時間単価がいいことから、参入する人たちが増えている。佐々木さんのような慣れたドライバーにとっては、働きやすく、稼げる仕事であり、否定的な見方をされることには、違和感があるという。
過去にアマゾンフレックスの宅配ドライバーをやったことがある原田さん(30代男性、仮名)も、以前に中小の物流会社を業務過多でやめたことがあり、「やりたい人が自由にやればいいということは理解できる」と語る。
下請け業者とは違った問題がある
ただ、「自由であることのよさ」を感じている反面、それはアマゾンの「手のひらの上の自由」だとも感じている。ある日、突然アカウント停止に陥ってしまったからだ。
「急にアカウントを停止されて、異議申し立てをしたけれどもマニュアルどおりの返事しか来なくて、何もできませんでした。その前から、荷物が届いていない件数が多いという警告が出ていましたが、誤配などのミスはなかったと自覚しています。客から何らかのクレームがあったのかもしれませんが、こちらの言い分もまともに聞いてもらえず、納得がいかなかったですね」
プラットフォーマーの一方的な対応は、問題視されることが多い。建交労軽貨物ユニオンの高橋英晴代表は、「アマゾンフレックスの場合、下請け業者(いわゆるデリバリープロバイダーと呼ばれるアマゾンの委託業者のさらに下請け)でドライバーをやる場合に比べて自由はあるのかもしれないですが、アカウント停止や、トラブルがあったときの機械的な対応など、下請けとは違った問題があります」と語る。
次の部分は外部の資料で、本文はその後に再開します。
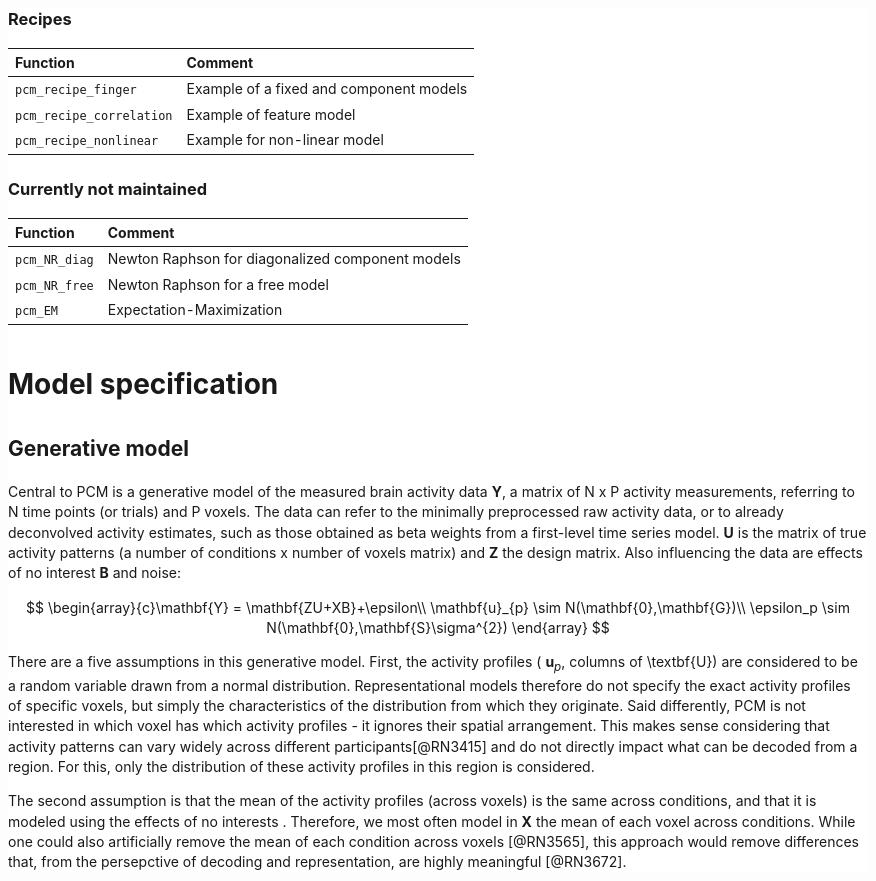 
### Recipes 
| 	Function 			       | Comment  
|:-----------------------------|:-----------------------------
| `pcm_recipe_finger`          | Example of a fixed and component models 
| `pcm_recipe_correlation`     | Example of feature model   
| `pcm_recipe_nonlinear`       | Example for non-linear model   

### Currently not maintained 
| 	Function 			       | Comment  
|:-----------------------------|:-----------------------------
|  `pcm_NR_diag`			| Newton Raphson for diagonalized component models
|  `pcm_NR_free`			| Newton Raphson for a free model 
|  `pcm_EM`				| Expectation-Maximization 


# Model specification 

## Generative model 

Central to PCM is a generative model of the measured brain activity data $\mathbf{Y}$, a matrix of N x P activity measurements, referring to N time points (or trials) and P voxels. The data can refer to the minimally preprocessed raw activity data, or to already deconvolved activity estimates, such as those obtained as beta weights from a first-level time series model. $\mathbf{U}$ is the matrix of true activity patterns (a number of conditions x number of voxels matrix) and $\mathbf{Z}$ the design matrix. Also influencing the data are effects of no interest $\mathbf{B}$ and noise:

$$
\begin{array}{c}\mathbf{Y} = \mathbf{ZU+XB}+\epsilon\\
\mathbf{u}_{p}  \sim N(\mathbf{0},\mathbf{G})\\
\epsilon_p \sim N(\mathbf{0},\mathbf{S}\sigma^{2}) \end{array}
$$

There are a five assumptions in this generative model. First, the activity profiles ( $\mathbf{u}_p,$ columns of \textbf{U}) are considered to be a random variable drawn from a normal distribution. Representational models therefore do not specify the exact activity profiles of specific voxels, but simply the characteristics of the distribution from which they originate. Said differently, PCM is not interested in which voxel has which activity profiles - it ignores their spatial arrangement. This makes sense considering that activity patterns can vary widely across different participants[@RN3415] and do not directly impact what can be decoded from a region. For this, only the distribution of these activity profiles in this region is considered.

The second assumption is that the mean of the activity profiles (across voxels) is the same across conditions, and that it is modeled using the effects of no interests . Therefore, we most often model in  $\mathbf{X}$ the mean of each voxel across conditions. While one could also artificially remove the mean of each condition across voxels [@RN3565], this approach would remove differences that, from the persepctive of decoding and representation, are highly meaningful [@RN3672]. 
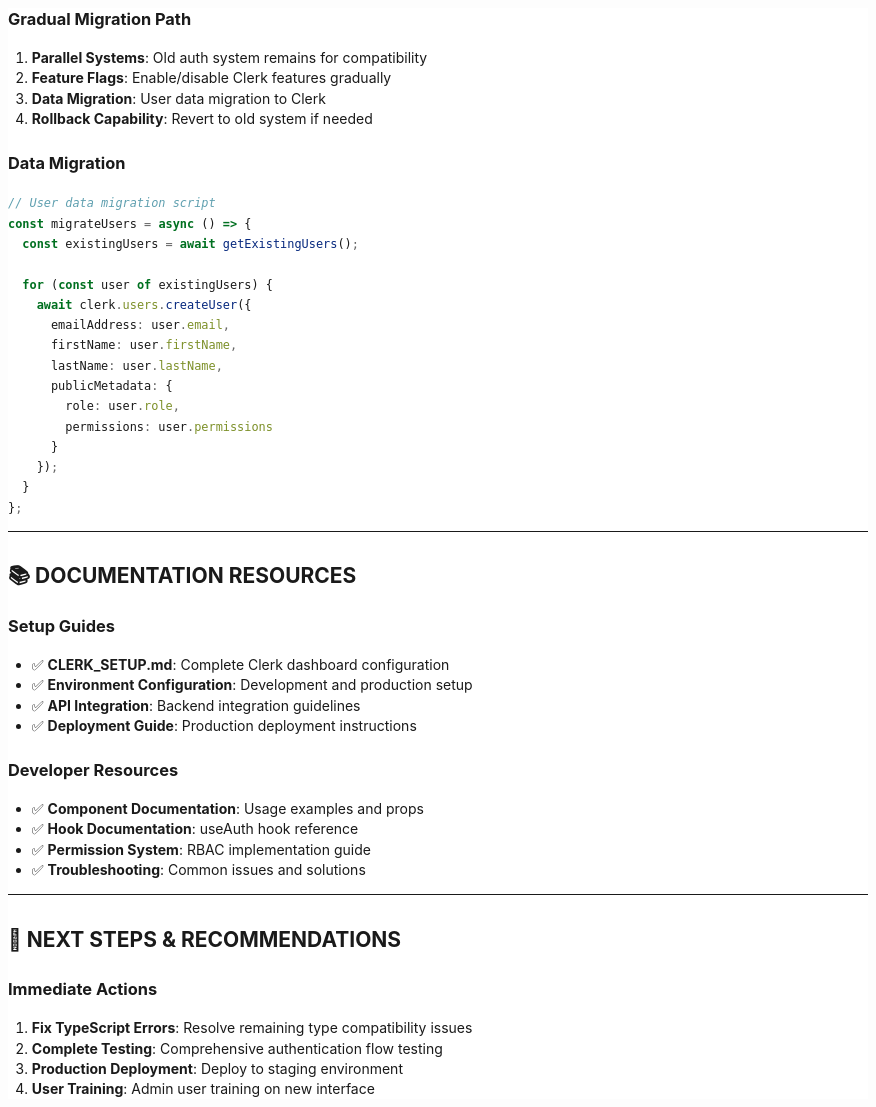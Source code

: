 ### **Gradual Migration Path**
1. **Parallel Systems**: Old auth system remains for compatibility
2. **Feature Flags**: Enable/disable Clerk features gradually
3. **Data Migration**: User data migration to Clerk
4. **Rollback Capability**: Revert to old system if needed

### **Data Migration**
```typescript
// User data migration script
const migrateUsers = async () => {
  const existingUsers = await getExistingUsers();
  
  for (const user of existingUsers) {
    await clerk.users.createUser({
      emailAddress: user.email,
      firstName: user.firstName,
      lastName: user.lastName,
      publicMetadata: {
        role: user.role,
        permissions: user.permissions
      }
    });
  }
};
```

---

## **📚 DOCUMENTATION RESOURCES**

### **Setup Guides**
- ✅ **CLERK_SETUP.md**: Complete Clerk dashboard configuration
- ✅ **Environment Configuration**: Development and production setup
- ✅ **API Integration**: Backend integration guidelines
- ✅ **Deployment Guide**: Production deployment instructions

### **Developer Resources**
- ✅ **Component Documentation**: Usage examples and props
- ✅ **Hook Documentation**: useAuth hook reference
- ✅ **Permission System**: RBAC implementation guide
- ✅ **Troubleshooting**: Common issues and solutions

---

## **🎯 NEXT STEPS & RECOMMENDATIONS**

### **Immediate Actions**
1. **Fix TypeScript Errors**: Resolve remaining type compatibility issues
2. **Complete Testing**: Comprehensive authentication flow testing
3. **Production Deployment**: Deploy to staging environment
4. **User Training**: Admin user training on new interface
また、自己責任で仕事をこなせるのであれば、自由を享受できるが、そうでない場合、淘汰されることになる。
原田さんが東京都の多摩地域でアマゾンフレックスの配達をしていたとき、倉庫にいる担当者から電話がかかってきて、「もう何時間経っても(残りの配達個数が)80個くらいから一向に減っていない人がいて、ヘルプに行ってください」と連絡がきた。行ってみると、50代の男性ドライバーで、端末も使いこなせず、地理感覚もなくて四苦八苦していた。原田さんはそのとき、20個くらいの荷物を預かって、代わりに配達することになった。